> The problem
Report every line of the records that contains the word "have".

──────── Material for the task

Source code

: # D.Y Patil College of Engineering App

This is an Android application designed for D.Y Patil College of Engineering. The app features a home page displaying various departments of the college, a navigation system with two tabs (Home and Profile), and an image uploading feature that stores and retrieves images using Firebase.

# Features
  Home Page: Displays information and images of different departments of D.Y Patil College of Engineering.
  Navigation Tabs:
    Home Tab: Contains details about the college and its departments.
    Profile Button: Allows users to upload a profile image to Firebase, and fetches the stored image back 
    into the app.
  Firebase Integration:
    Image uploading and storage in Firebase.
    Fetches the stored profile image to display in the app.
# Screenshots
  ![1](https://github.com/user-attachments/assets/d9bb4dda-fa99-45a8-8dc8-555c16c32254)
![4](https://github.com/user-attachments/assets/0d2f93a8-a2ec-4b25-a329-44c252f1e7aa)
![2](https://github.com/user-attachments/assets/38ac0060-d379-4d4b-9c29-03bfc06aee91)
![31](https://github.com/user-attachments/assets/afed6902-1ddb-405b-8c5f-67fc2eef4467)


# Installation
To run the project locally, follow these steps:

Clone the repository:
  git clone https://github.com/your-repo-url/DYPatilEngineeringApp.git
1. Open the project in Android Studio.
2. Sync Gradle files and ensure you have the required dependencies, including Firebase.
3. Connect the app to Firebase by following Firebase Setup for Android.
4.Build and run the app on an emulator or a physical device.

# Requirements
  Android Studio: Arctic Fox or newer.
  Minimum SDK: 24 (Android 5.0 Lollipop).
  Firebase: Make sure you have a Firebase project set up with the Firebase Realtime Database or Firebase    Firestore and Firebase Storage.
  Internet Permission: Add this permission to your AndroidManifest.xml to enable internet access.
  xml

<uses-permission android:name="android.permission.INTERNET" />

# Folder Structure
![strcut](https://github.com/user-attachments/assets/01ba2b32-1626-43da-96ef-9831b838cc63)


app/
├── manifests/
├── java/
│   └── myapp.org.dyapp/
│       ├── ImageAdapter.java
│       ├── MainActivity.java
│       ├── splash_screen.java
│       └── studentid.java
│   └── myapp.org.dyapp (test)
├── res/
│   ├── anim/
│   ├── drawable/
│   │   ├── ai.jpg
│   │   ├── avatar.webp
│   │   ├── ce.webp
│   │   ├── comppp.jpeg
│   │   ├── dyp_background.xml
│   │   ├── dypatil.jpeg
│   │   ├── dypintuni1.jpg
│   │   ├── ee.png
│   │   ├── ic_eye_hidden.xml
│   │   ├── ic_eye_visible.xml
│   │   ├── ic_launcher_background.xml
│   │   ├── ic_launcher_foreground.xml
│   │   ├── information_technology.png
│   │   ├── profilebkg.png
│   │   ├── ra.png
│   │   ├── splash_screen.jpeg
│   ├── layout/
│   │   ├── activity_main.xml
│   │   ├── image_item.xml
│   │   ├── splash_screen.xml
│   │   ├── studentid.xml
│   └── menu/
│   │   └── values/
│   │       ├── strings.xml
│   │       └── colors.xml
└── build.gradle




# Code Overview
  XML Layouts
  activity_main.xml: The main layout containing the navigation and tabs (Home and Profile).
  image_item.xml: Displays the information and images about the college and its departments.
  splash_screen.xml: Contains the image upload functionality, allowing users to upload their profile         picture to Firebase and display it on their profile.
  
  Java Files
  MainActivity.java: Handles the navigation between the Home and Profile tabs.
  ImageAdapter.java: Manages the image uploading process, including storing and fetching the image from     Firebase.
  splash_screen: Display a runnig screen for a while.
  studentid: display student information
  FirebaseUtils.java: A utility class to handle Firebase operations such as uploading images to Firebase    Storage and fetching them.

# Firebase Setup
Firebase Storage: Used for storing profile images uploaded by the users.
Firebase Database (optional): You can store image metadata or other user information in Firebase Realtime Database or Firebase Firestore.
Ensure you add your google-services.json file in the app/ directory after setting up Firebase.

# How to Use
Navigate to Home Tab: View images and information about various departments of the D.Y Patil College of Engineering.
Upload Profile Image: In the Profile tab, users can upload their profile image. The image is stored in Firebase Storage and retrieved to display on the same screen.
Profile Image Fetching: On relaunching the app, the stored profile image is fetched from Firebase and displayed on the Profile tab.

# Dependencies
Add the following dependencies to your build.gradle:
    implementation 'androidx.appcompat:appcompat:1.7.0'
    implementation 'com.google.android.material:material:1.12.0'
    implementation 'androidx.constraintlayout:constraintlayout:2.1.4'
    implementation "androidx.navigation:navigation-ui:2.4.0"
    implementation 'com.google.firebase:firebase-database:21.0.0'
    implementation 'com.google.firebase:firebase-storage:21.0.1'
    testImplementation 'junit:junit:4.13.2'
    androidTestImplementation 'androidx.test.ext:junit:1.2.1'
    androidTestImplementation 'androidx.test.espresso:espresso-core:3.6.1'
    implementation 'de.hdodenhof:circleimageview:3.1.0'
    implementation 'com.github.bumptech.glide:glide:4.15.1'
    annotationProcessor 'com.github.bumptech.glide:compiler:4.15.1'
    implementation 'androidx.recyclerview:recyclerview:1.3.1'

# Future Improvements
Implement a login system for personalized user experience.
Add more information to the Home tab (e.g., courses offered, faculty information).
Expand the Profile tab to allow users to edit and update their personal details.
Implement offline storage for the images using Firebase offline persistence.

────────────────

> Written response
2. Sync Gradle files and ensure you have the required dependencies, including Firebase.
  Firebase: Make sure you have a Firebase project set up with the Firebase Realtime Database or Firebase    Firestore and Firebase Storage.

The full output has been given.